The central conflict revolves around a parenting dispute. Maggie thinks that Jeff is a neglectful father, to the point that she would rather pay off her husband with a settlement check than let him have visitation rights for his daughter. Whether Jeff is actually a bad parent is up for debate; he’s absent-minded and not exactly father of the year material, but it’s clear he loves his daughter, and Maggie’s decision to essentially steal Jenny away from Jeff seems vindictive and almost psychopathic. It also seems incredibly unrealistic.From the first scene, Maggie is set up as the villain of the film, yet her motivation doesn’t click. It would be one thing if Jeff’s parenting placed Jenny in danger, but the worst thing he did was react too slowly to a bump on the head. Hardly justification for a mother to go full nuclear, let alone become a vengeful ghost.
Even though an intractable divorce is horrific enough, Separation needs to add some actual horror to earn its place in the genre, so it settles for perhaps the most bizarre usage of dolls I’ve seen yet. Freaky vintage dolls have been successfully featured in such horror movies as Dead Silence, Annabelle, and Poltergeist, but even with those movies as a template, Separation doesn’t know what to do with its plethora of puppets. On the one hand, the dolls are a benevolent force, remnants of a happier time when Jeff and Maggie created a successful comic book about the dolls called Grisly Kin. On the other hand, they are a force of evil, frightening Jenny and Jeff and preventing them from forming a stronger father and daughter bond.

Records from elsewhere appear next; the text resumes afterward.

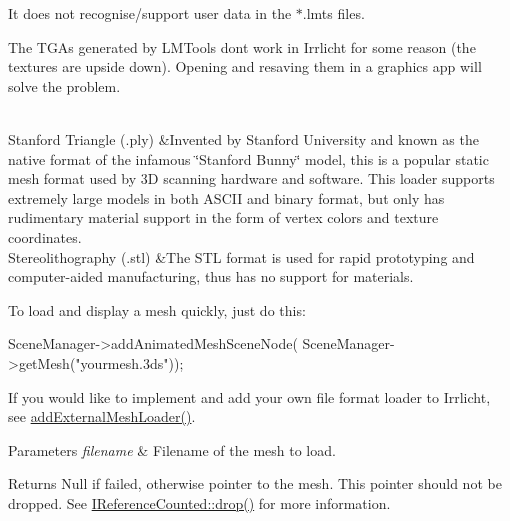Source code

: \begin{longtabu}
\begin{DoxyItemize}
\item It does not recognise/support user data in the $\ast$.lmts files.~\newline

\item The T\+G\+As generated by L\+M\+Tools don\textquotesingle{}t work in Irrlicht for some reason (the textures are upside down). Opening and resaving them in a graphics app will solve the problem.  
\end{DoxyItemize}\\
Stanford Triangle (.ply) &Invented by Stanford University and known as the native format of the infamous \char`\"{}\+Stanford Bunny\char`\"{} model, this is a popular static mesh format used by 3D scanning hardware and software. This loader supports extremely large models in both A\+S\+C\+II and binary format, but only has rudimentary material support in the form of vertex colors and texture coordinates.  \\
Stereolithography (.stl) &The S\+TL format is used for rapid prototyping and computer-\/aided manufacturing, thus has no support for materials.  \\
\end{longtabu}


To load and display a mesh quickly, just do this\+: 
\begin{DoxyCode}
SceneManager->addAnimatedMeshSceneNode(
   SceneManager->getMesh(\textcolor{stringliteral}{"yourmesh.3ds"}));
\end{DoxyCode}
 If you would like to implement and add your own file format loader to Irrlicht, see \hyperlink{classirr_1_1scene_1_1ISceneManager_a808972cc001db86c0576c38b3b3fbbf7}{add\+External\+Mesh\+Loader()}. 
\begin{DoxyParams}{Parameters}
{\em filename} & Filename of the mesh to load. \\
\hline
\end{DoxyParams}
\begin{DoxyReturn}{Returns}
Null if failed, otherwise pointer to the mesh. This pointer should not be dropped. See \hyperlink{classirr_1_1IReferenceCounted_afb169a857e0d2cdb96b8821cb9bff17a}{I\+Reference\+Counted\+::drop()} for more information. 
\end{DoxyReturn}
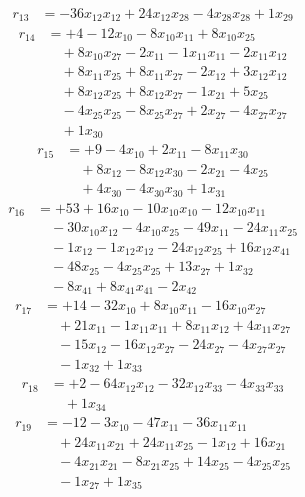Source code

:\[\begin{aligned}
r_{13} &= - 36 x_{12} x_{12} + 24 x_{12} x_{28} - 4 x_{28} x_{28} + 1 x_{29}
\end{aligned}\]
\[\begin{aligned}
r_{14} &= + 4 - 12 x_{10} - 8 x_{10} x_{11} + 8 x_{10} x_{25} \\
 &\quad + 8 x_{10} x_{27} - 2 x_{11} - 1 x_{11} x_{11} - 2 x_{11} x_{12} \\
 &\quad + 8 x_{11} x_{25} + 8 x_{11} x_{27} - 2 x_{12} + 3 x_{12} x_{12} \\
 &\quad + 8 x_{12} x_{25} + 8 x_{12} x_{27} - 1 x_{21} + 5 x_{25} \\
 &\quad - 4 x_{25} x_{25} - 8 x_{25} x_{27} + 2 x_{27} - 4 x_{27} x_{27} \\
 &\quad + 1 x_{30}
\end{aligned}\]
\[\begin{aligned}
r_{15} &= + 9 - 4 x_{10} + 2 x_{11} - 8 x_{11} x_{30} \\
 &\quad + 8 x_{12} - 8 x_{12} x_{30} - 2 x_{21} - 4 x_{25} \\
 &\quad + 4 x_{30} - 4 x_{30} x_{30} + 1 x_{31}
\end{aligned}\]
\[\begin{aligned}
r_{16} &= + 53 + 16 x_{10} - 10 x_{10} x_{10} - 12 x_{10} x_{11} \\
 &\quad - 30 x_{10} x_{12} - 4 x_{10} x_{25} - 49 x_{11} - 24 x_{11} x_{25} \\
 &\quad - 1 x_{12} - 1 x_{12} x_{12} - 24 x_{12} x_{25} + 16 x_{12} x_{41} \\
 &\quad - 48 x_{25} - 4 x_{25} x_{25} + 13 x_{27} + 1 x_{32} \\
 &\quad - 8 x_{41} + 8 x_{41} x_{41} - 2 x_{42}
\end{aligned}\]
\[\begin{aligned}
r_{17} &= + 14 - 32 x_{10} + 8 x_{10} x_{11} - 16 x_{10} x_{27} \\
 &\quad + 21 x_{11} - 1 x_{11} x_{11} + 8 x_{11} x_{12} + 4 x_{11} x_{27} \\
 &\quad - 15 x_{12} - 16 x_{12} x_{27} - 24 x_{27} - 4 x_{27} x_{27} \\
 &\quad - 1 x_{32} + 1 x_{33}
\end{aligned}\]
\[\begin{aligned}
r_{18} &= + 2 - 64 x_{12} x_{12} - 32 x_{12} x_{33} - 4 x_{33} x_{33} \\
 &\quad + 1 x_{34}
\end{aligned}\]
\[\begin{aligned}
r_{19} &= - 12 - 3 x_{10} - 47 x_{11} - 36 x_{11} x_{11} \\
 &\quad + 24 x_{11} x_{21} + 24 x_{11} x_{25} - 1 x_{12} + 16 x_{21} \\
 &\quad - 4 x_{21} x_{21} - 8 x_{21} x_{25} + 14 x_{25} - 4 x_{25} x_{25} \\
 &\quad - 1 x_{27} + 1 x_{35}
\end{aligned}\]
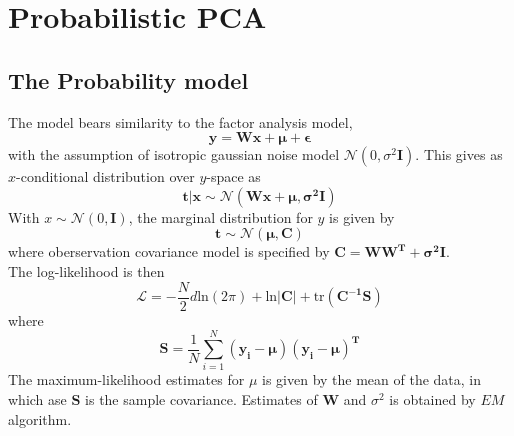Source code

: \chapter{Probabilistic PCA}
\section{The Probability model}
The model bears similarity to the factor analysis model, 
\begin{equation}
\mathbf{y = Wx + \mu + \epsilon}
\end{equation}
with the assumption of isotropic gaussian noise model $\mathcal{N}(0, \sigma^2\mathbf{I})$. This gives as $x$-conditional distribution over $y$-space as
\begin{equation}
\mathbf{t|x \sim \mathcal{N}(Wx + \mu, \sigma^2I)}
\end{equation}
With $x \sim \mathcal{N}(0, \mathbf{I})$, the marginal distribution for $y$ is given by 
\begin{equation}
\mathbf{t \sim \mathcal{N}(\mu, C)}
\end{equation}
where oberservation covariance model is specified by $\mathbf{C = WW^T + \sigma^2I}$. \\
The log-likelihood is then 
\begin{equation}
\mathcal{L} = -\frac{N}{2}{d \text{ln}(2\pi) + \text{ln}|\mathbf{C}| + \text{tr}(\mathbf{C^{-1}S})}
\end{equation}
where 
\begin{equation}
	\mathbf{S} = \frac{1}{N}\sum_{i=1}^N\mathbf{(y_i - \mu)(y_i - \mu)^T}
\end{equation}
The maximum-likelihood estimates for $\mu$ is given by the mean of the data, in which ase $\mathbf{S}$ is the sample covariance. Estimates of $\mathbf{W}$ and $\sigma^2$ is obtained by $EM$ algorithm.
\pagebreak
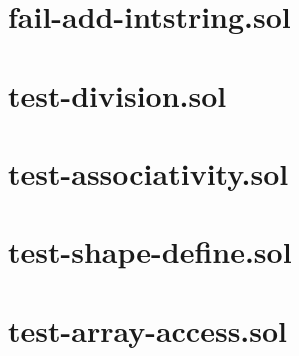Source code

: \section{fail-add-intstring.sol}


\section{test-division.sol}


\section{test-associativity.sol}


\section{test-shape-define.sol}


\section{test-array-access.sol}


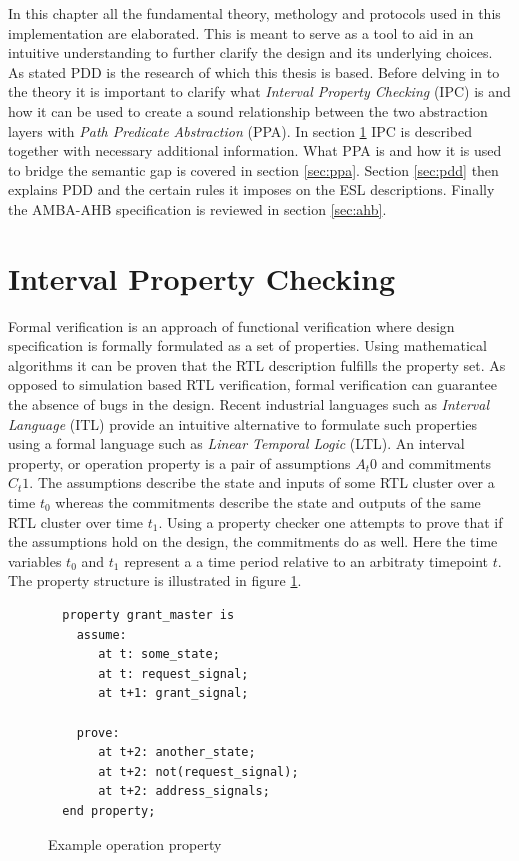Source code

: \label{ch:theory}
In this chapter all the fundamental theory, methology and protocols used in this implementation are elaborated. This is meant to serve as a tool to aid in an intuitive understanding to further clarify the design and its underlying choices. As stated PDD is the research of which this thesis is based. Before delving in to the theory it is important to clarify what \textit{Interval Property Checking} (IPC) is and how it can be used to create a sound relationship between the two abstraction layers with \textit{Path Predicate Abstraction} (PPA). In section \ref{sec:ipc} IPC is described together with necessary additional information. What PPA is and how it is used to bridge the semantic gap is covered in section \ref{sec:ppa}. Section \ref{sec:pdd} then explains PDD and the certain rules it imposes on the ESL descriptions. Finally the AMBA-AHB specification is reviewed in section \ref{sec:ahb}.       


\section{Interval Property Checking}
\label{sec:ipc}
Formal verification is an approach of functional verification where design specification is formally formulated as a set of properties. Using mathematical algorithms it can be proven that the RTL description fulfills the property set. As opposed to simulation based RTL verification, formal verification can guarantee the absence of bugs in the design. Recent industrial languages such as \textit{Interval Language} (ITL) provide an intuitive alternative to formulate such properties using a formal language such as \textit{Linear Temporal Logic} (LTL). An interval property, or operation property is a pair of assumptions $A_t0$ and commitments $C_t1$. The assumptions describe the state and inputs of some RTL cluster over a time $t_0$ whereas the commitments describe the state and outputs of the same RTL cluster over time $t_1$. Using a property checker one attempts to prove that if the assumptions hold on the design, the commitments do as well. Here the time variables $t_0$ and $t_1$ represent a a time period relative to an arbitraty timepoint $t$. The property structure is illustrated in figure \ref{fig:exop}.  

\begin{figure}[hbt]
\begin{lstlisting}
  property grant_master is
    assume:
       at t: some_state;
       at t: request_signal;
       at t+1: grant_signal;

    prove:
       at t+2: another_state;
       at t+2: not(request_signal);
       at t+2: address_signals;
  end property; 
\end{lstlisting}
\label{fig:exop}
\caption{Example operation property}
\end{figure}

While the dolls are truly freaky looking, and in some scenes sent some genuine chills down my back, they are not used to appropriate effect. In one early scene, Jeff is chased through multiple dreams by a crooked-man style doll in a prison jumpsuit, and in another scene, he is haunted by the ghostly figure of a ten foot Punch and Judy marionette. Even though both of these dolls could be terrifying in the right hands, director William Brent Bell uses them like a blunt force instrument, battering the audience over the head without an ounce of tension. Good horror movies sprinkle glimpses of their monsters throughout the entire movie, often saving a full body view until the terrifying climax. Separation shoots itself in the foot by throwing the full extent of these creepy creatures at the audience before the first third of the movie is over. The movie gives itself no room to play with the audience’s imagination, thus ensuring that they’ll be bored of the monster before the film even reaches the climax.

Aesthetically, the movie makes some really bizarre choices. Several scenes feature Jeff in a red-soaked nightmare world haunted by life-size dolls. Again, other movies have done these “upside down” worlds extremely well (Insidious), but in this movie, the CGI looks cheap and oversaturated, like something made in Windows Paint. What’s more, there’s no rhyme or reason to these sudden shifts between the real world and the upside down world. Are they Jeff’s dreams, or can the monster follow him into the city? All horror movies need rules to govern their world, or else they start to lose any sense of gravity. Like many things in this movie, the inclusion of these scenes seem haphazard and incoherent.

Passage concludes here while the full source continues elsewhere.